Forth is an old language, with the first published specification in 1970, and earlier development going back to the late 1950’s. It found considerable success in the early days of personal computing due to its ability to run on very limited hardware. Also, Forth had its own simple built-in ‘operating system’ for handling files using blocks of disk-mapped memory. This enabled code to be developed in small ‘screens’ (often 16 lines x 64 characters). Combined with Forth’s unmatched interactivity, this development environment was much loved by most who used it.
Forth is interesting for two more reasons.
First, it has both a compiler and an interpreter available at all times. One switches between the two with ‘:’ and ‘;’ characters. Consider the following line of Forth code:
: SQUARE DUP * ;
The ‘:’ begins compiling, appending a new definition, called a ‘word’, into the dictionary. DUP duplicates a number, the ‘*’ multiplies it by its original self (thus squaring it), and the ‘;’ ends compiling, returning to the interpreter user prompt. A new keyword has just been added to Forth, thus extending the language !

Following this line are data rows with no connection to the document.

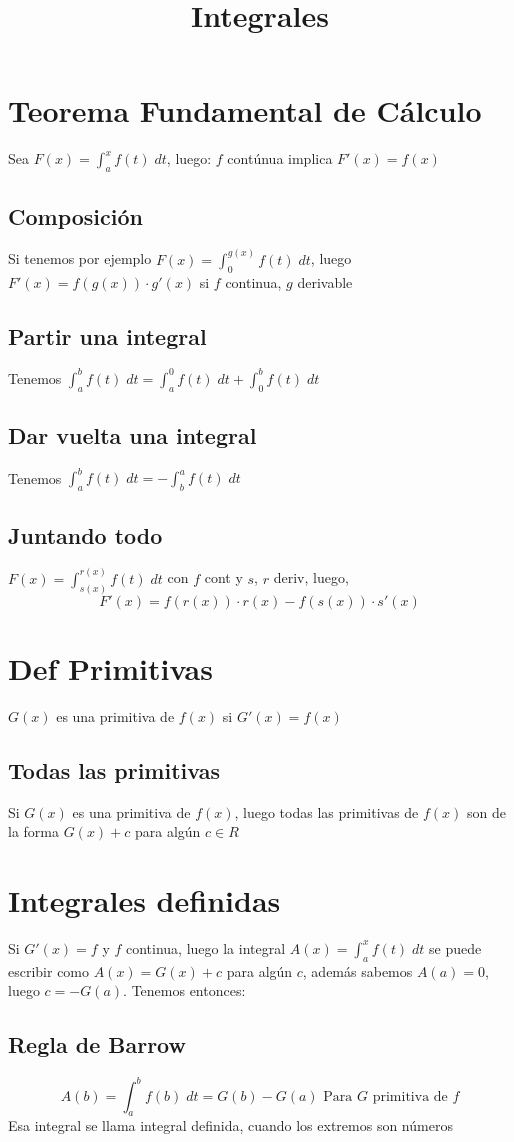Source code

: \documentclass{article}
\title{Integrales}
\date{}
\author{}
\begin{document}
\maketitle
\section{Teorema Fundamental de Cálculo}
Sea \(
F(x) = \int_a^xf(t) \; dt
\), luego: \(
	f
\) contúnua implica \(
F'(x) = f(x)
\)
\subsection{Composición}
Si tenemos por ejemplo \(
F(x) = \int_0^{g(x)}f(t) \; dt
\), luego \(
F'(x) = f(g(x)) \cdot g'(x)
\) si $f$ continua, $g$ derivable
\subsection{Partir una integral}
Tenemos \(
\int_a^b f(t)\;dt = \int_a^0 f(t)\;dt + \int_0^b f(t)\;dt
\)
\subsection{Dar vuelta una integral}
Tenemos \(
\int_a^b f(t) \; dt = -\int_b^a f(t) \; dt
\)
\subsection{Juntando todo}
\(
F(x) = \int_{s(x)}^{r(x)} f(t) \; dt
\) con $f$ cont y $s$, $r$ deriv, luego,
\[
F'(x) = f(r(x)) \cdot r(x) - f(s(x)) \cdot s'(x)
\]
\section{Def Primitivas}
$G(x)$ es una primitiva de $f(x)$ si $G'(x) = f(x)$
\subsection{Todas las primitivas}
Si $G(x)$ es una primitiva de $f(x)$, luego todas las primitivas de $f(x)$
son de la forma $G(x) + c$ para algún $c\in R$
\section{Integrales definidas}
Si $G'(x) = f$ y $f$ continua, luego la integral
\(
A(x) = \int_a^xf(t) \; dt
\) se puede escribir como $A(x) = G(x) + c$ para algún $c$, además sabemos
$A(a) = 0$, luego $c = -G(a)$. Tenemos entonces:
\subsection{Regla de Barrow}
\[
	A(b) = \int_a^b f(b) \; dt = G(b) - G(a) \text{ Para $G$ primitiva de $f$}
\]
Esa integral se llama integral definida, cuando los extremos son números
\end{document}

Second, Forth is a ‘concatenative’ language. In more familiar languages (called ‘applicative’), such as C and Python, functions are applied to data stored in named locations. In Forth, the data are in a common, shared, flexible entity: the ‘stack’. This shared memory is available to each word upon entry, and any work done by the word is left in the (possibly) modified stack. The program simply consists of words chained together, from simple to complex, with the program finally run by the last defined word, which sits on top of the hierarchy. This is a very ‘natural’ way of programming, which I say more about here. Using our sample code from above, we could enter the following line at the interpreter prompt:
5 SQUARE .
5 simply puts that number on top of the stack. SQUARE executes our previously compiled word. The ‘.’ takes the number on the top of the stack and prints it:
Original Forth is a bit Spartan. Computers have come a long way in the past few decades. Machines that once filled entire desktops and weighed many pounds have given way to marvels like the Raspberry Pi. On the software side, several modern versions of Forth now give us much more comfort and power. Gone are the blocks and screens (although they still lurk for the nostalgic few). Full-blown operating systems like Linux have grown into indispensable work spaces. Far fewer wheels need to be re-invented.
One big, modern, standard, and popular Forth is GNUforth (gforth).
To install it on the pi:
sudo apt-get install gforth
To enter the interpreter, print the available words list, do a quick test, and then exit:
: square dup * ;
5 square .
Welcome to the amazing world of Forth.